With the news that Graham Mertz and backup Chase Wolf both tested positive for COVID-19 and now must sit out for at least 21 days, the Badgers are no longer the clear-cut favorite in the B1G West. Danny Vanden Boom, Wisconsin’s 4th-string QB, appears to be the starter for the next 3 weeks. If you’ll recall, Jack Coan was already out indefinitely with a foot injury.

This is a tremendous burden on Wisconsin, obviously, and its next 3 games are against teams that looked good in Week 1: Nebraska, Purdue and Michigan. If Wisconsin can win one of those games, it should be happy. If it wins two, it should ecstatic. Just one win puts the Badgers at 2-2 and in great position to get Mertz back and go on a run. While they have a tough finish to the season, they would still be favored in each of those final 4 games (Northwestern, Minnesota, Indiana and Iowa).

2. Minnesota

I’m trying not to overreact to what I watched on Saturday night against Michigan for a few reasons. For one, I think Michigan is really good. And two, Minnesota was clearly not playing with a full deck, as not having a kicker or a punter put it in disadvantageous situations all game long.

But I cannot ignore what I saw on defense. Michigan gashed Minnesota like it was a Group of 5 non-conference game, averaging a ridiculous 8.3 yards per rush. On Zach Charbonnet’s long touchdown run, for example, the Golden Gophers couldn’t get lined up in the proper gaps, and they got burned.

We figured Minnesota would not be as good defensively without Antoine Winfield, who covered up some weaknesses last year, but allowing a B1G-worst 7 plays of 20 yards or more is a major, major red flag. Minnesota allowed only 42 such plays all of last season, just over 3 per game.

And with Tanner Morgan not looking nearly as sharp as last season, it’s hard to fathom the Golden Gophers duplicating last year’s magic. I thought Minnesota could win 6 or 7 games, and now I’m thinking .500 is more reasonable.

3. Purdue

I was surprised Purdue was only getting 3.5 points last week against Iowa, and as always, Vegas knew something I didn’t. Whether that reflects more on Iowa or Purdue, I’m not certain, but I thought Iowa was going to be the team that everyone overlooked and remind us that it exploded for 49 points against USC to close last season. But for whatever reason, Iowa has now lost 3 of 4 to Purdue. It happens.

Purdue, though, had every reason to lose this game. It was missing its best player, Rondale Moore, and its head coach, Jeff Brohm. Those are two built-in excuses, and no one would’ve faulted the Boilermakers. And yet, Purdue continues to show the fight it displayed while short-handed last season.

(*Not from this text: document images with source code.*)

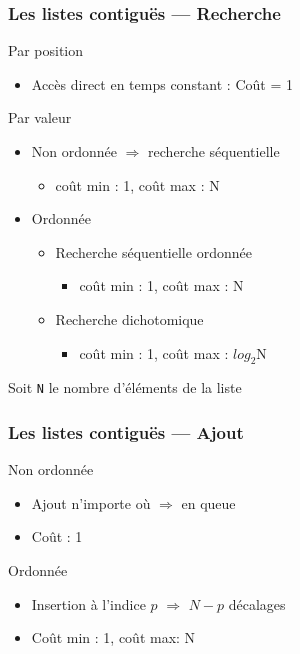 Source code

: \documentclass[table,handout,tikz,12pt,svgnames]{beamer}
\begin{document}
\begin{frame}[fragile=singleslide]
	\frametitle{Les listes contiguës --- Recherche}
	\begin{block}{Par position}
		\begin{itemize}
			\item Accès direct en temps constant : Coût = 1
		\end{itemize}
	\end{block}
	\begin{block}{Par valeur}
			\begin{itemize}
				\item Non ordonnée $\Rightarrow$ recherche séquentielle
				\begin{itemize}
					\item coût min : 1, coût max : N
				\end{itemize}
				\item Ordonnée
				\begin{itemize}
					\item Recherche séquentielle ordonnée
					\begin{itemize}
						\item coût min : 1, coût max : N
					\end{itemize}
					\item Recherche dichotomique
					\begin{itemize}
						\item coût min : 1, coût max : $log_2$N
					\end{itemize}
				\end{itemize}
			\end{itemize}
	\end{block}
	\begin{block}{Soit \texttt{N} le nombre d'éléments de la liste}
	\end{block}
\end{frame}


\begin{frame}[fragile=singleslide]
	\frametitle{Les listes contiguës --- Ajout}
	\begin{block}{Non ordonnée}
		\begin{itemize}
			\item Ajout n'importe où $\Rightarrow$ en queue
			\item Coût : 1
		\end{itemize}
	\end{block}
	\begin{block}{Ordonnée}
		\begin{itemize}
			\item Insertion à l'indice $p$ $\Rightarrow$ $N-p$ décalages %
			\item Coût min : 1, coût max: N
		\end{itemize}
	\end{block}
\end{frame}
\end{document}
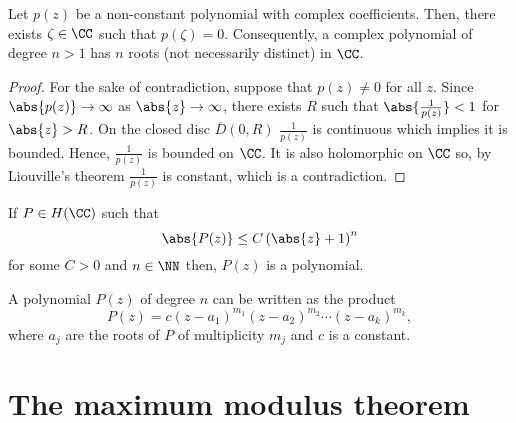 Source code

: \documentclass[12pt, a4paper]{article}
\begin{document}
\begin{theorem}
    Let \(p(z)\) be a non-constant polynomial with complex coefficients. Then, there exists \(\zeta \in \CC\) such that \(p(\zeta)=0\). Consequently, a complex polynomial of degree \(n>1\) has \(n\) roots (not necessarily distinct) in \(\CC\).
\end{theorem}

\begin{proof}
    For the sake of contradiction, suppose that \(p(z) \neq 0\) for all \(z\). Since \(\abs{p(z)} \to \infty\) as \(\abs{z} \to \infty\), there exists \(R\) such that \(\abs{\frac{1}{p(z)}}<1\) for \(\abs{z}>R\). On the closed disc \(\overline{D}(0,R)\) \(\frac{1}{p(z)}\) is continuous which implies it is bounded. Hence, \(\frac{1}{p(z)}\) is bounded on \(\CC\). It is also holomorphic on \(\CC\) so, by Liouville's theorem \(\frac{1}{p(z)}\) is constant, which is a contradiction.
\end{proof}

\begin{mdcor}
    If \(P \in H(\CC)\) such that
    \[\abs{P(z)}\leq C \left( \abs{z}+1 \right)^n\]
    for some \(C >0\) and \(n \in \NN\) then, \(P(z)\) is a polynomial.
\end{mdcor}


\begin{corollary}
    A polynomial \(P(z)\) of degree \(n\) can be written as the product
    \[P(z) =c(z-a_1)^{m_1}(z-a_2)^{m_2} \cdots (z-a_k)^{m_k},\]
    where \(a_j\) are the roots of \(P\) of multiplicity \(m_j\) and \(c\) is a constant.
\end{corollary}

\section{The maximum modulus theorem}
\end{document}
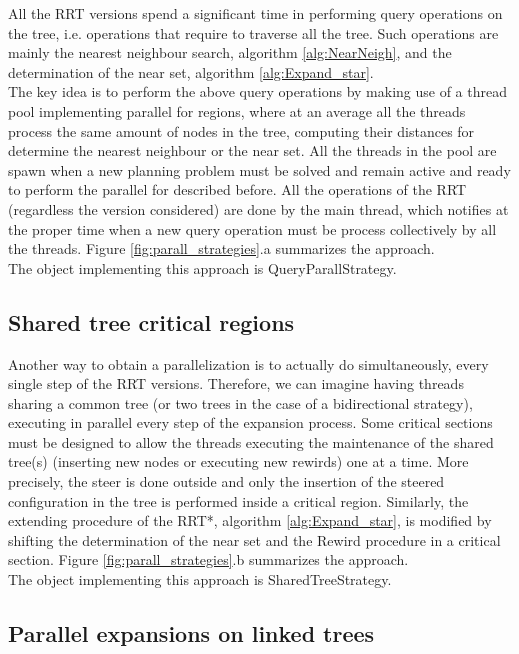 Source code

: All the RRT versions spend a significant time in performing query operations on the tree, i.e. operations that require to traverse all the tree.
Such operations are mainly the nearest neighbour search, algorithm \ref{alg:NearNeigh}, and the determination of the near set, algorithm \ref{alg:Expand_star}.
\\
The key idea is to perform the above query operations by making use of a thread pool implementing parallel for regions, where at an average all the threads process the same amount of nodes in the tree, computing their distances for determine the nearest neighbour or the near set. 
All the threads in the pool are spawn when a new planning problem must be solved and remain active and ready to perform the parallel for described before.
All the operations of the RRT (regardless the version considered) are done by the main thread, which notifies at the proper time when a new query operation must be process collectively by all the threads. Figure \ref{fig:parall_strategies}.a summarizes the approach.
\\
The object implementing this approach is QueryParallStrategy.

\subsection{Shared tree critical regions}
\label{sec:strtg_shared}

Another way to obtain a parallelization is to actually do simultaneously, every single step of the RRT versions. Therefore, we can imagine having threads sharing a common tree (or two trees in the case of a bidirectional strategy), executing in parallel every step of the expansion process. Some critical sections must be designed to allow the threads executing the maintenance of the shared tree(s) (inserting new nodes or executing new rewirds) one at a time.
More precisely, the steer is done outside and only the insertion of the steered configuration in the tree is performed inside a critical region.
Similarly, the extending procedure of the RRT*, algorithm \ref{alg:Expand_star}, is modified by shifting the determination of the near set and the Rewird procedure in a critical section. Figure \ref{fig:parall_strategies}.b summarizes the approach.
\\
The object implementing this approach is SharedTreeStrategy.

\subsection{Parallel expansions on linked trees}
\label{sec:strtg_copied}

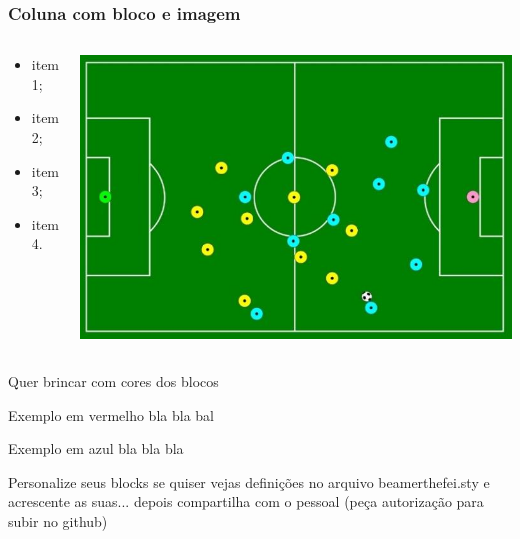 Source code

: \documentclass[xcolor=svgnames,8pt]{beamer}
\begin{document}
\begin{frame}
    \frametitle{Coluna com bloco e imagem}
    
    \begin{columns}
        
        \center
        \begin{block}{}
            \begin{itemize}
                \item item 1;
                \item item 2;
                \item item 3;
                \item item 4.
            \end{itemize}     
        \end{block} 
        
        \begin{center}
            \includegraphics[width=1\textwidth]{figuras/pressing_1a.png} 
        \end{center}
    \end{columns}
\end{frame}


\begin{frame}{Quer brincar com cores dos blocos}
    \begin{exemplo_red}{Exemplo em vermelho}
        bla bla bal
    \end{exemplo_red}

    \begin{exemplo_blue}{Exemplo em azul}
        bla bla bla
    \end{exemplo_blue}


    \begin{block}{Personalize seus blocks se quiser}
        vejas definições no arquivo beamerthefei.sty e acrescente as suas...
        depois compartilha com o pessoal (peça autorização para subir no github)
    \end{block}

\end{frame}
   
\end{document}
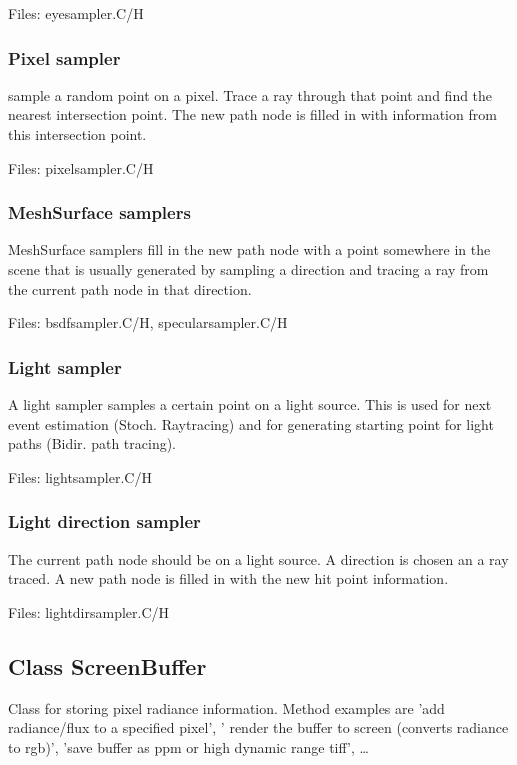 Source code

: \documentclass[11pt]{report}
\begin{document}
Files: eyesampler.C/H

\subsubsection{Pixel sampler}

sample a random point on a pixel. Trace a ray through that point
and find the nearest intersection point. The new path node is filled
in with information from this intersection point.

Files: pixelsampler.C/H

\subsubsection{MeshSurface samplers}

MeshSurface samplers fill in the new path node with a point somewhere
in the scene that is usually generated by sampling a direction
and tracing a ray from the current path node in that direction.

Files: bsdfsampler.C/H, specularsampler.C/H

\subsubsection{Light sampler}

A light sampler samples a certain point on a light source. This
is used for next event estimation (Stoch. Raytracing) and
for generating starting point for light paths (Bidir. path tracing).

Files: lightsampler.C/H

\subsubsection{Light direction sampler}

The current path node should be on a light source. A direction
is chosen an a ray traced. A new path node is filled in with
the new hit point information.

Files: lightdirsampler.C/H


\subsection{Class ScreenBuffer}

Class for storing pixel radiance information. 
Method examples are 'add radiance/flux to a specified pixel', '
render the buffer to screen (converts radiance to rgb)', 'save buffer
as ppm or high dynamic range tiff', \ldots
\end{document}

Maybe new defensive coordinator Bob Diaco has found something with this defense, as it allowed just 3 second-half points and gave the offense a chance to make a few plays and steal a win. Thanks to David Bell, it did.

And the bruising, shockingly athletic Zander Horvath may be good enough to keep defenses honest in the run game.

With Moore and Brohm presumably back in the fold at some point, Purdue challenging in the suddenly wide-open West would not surprise me.

4. Rutgers

I penciled in Rutgers for an 0-8 season and didn’t think much of it, to be honest. But that is clearly on me. Rutgers has loaded up on Big Ten transfers, including Noah Vedral (Nebraska), Aron Cruickshank (Wisconsin), Brendon White (Ohio State), Michael Dwumfour (Michigan), Malik Barrow (Ohio State) and Mayan Ahanotu (Minnesota). Maybe this is just a group with something to prove.

Now I’m wondering who else Rutgers will beat. Illinois and Maryland are obvious candidates, and maybe Rutgers can surprise Purdue or Indiana, too. After ending a 21-game B1G losing streak, Rutgers is playing with house money. But Greg Schiano’s men probably have their sights set higher than 1 win. And I’m sold.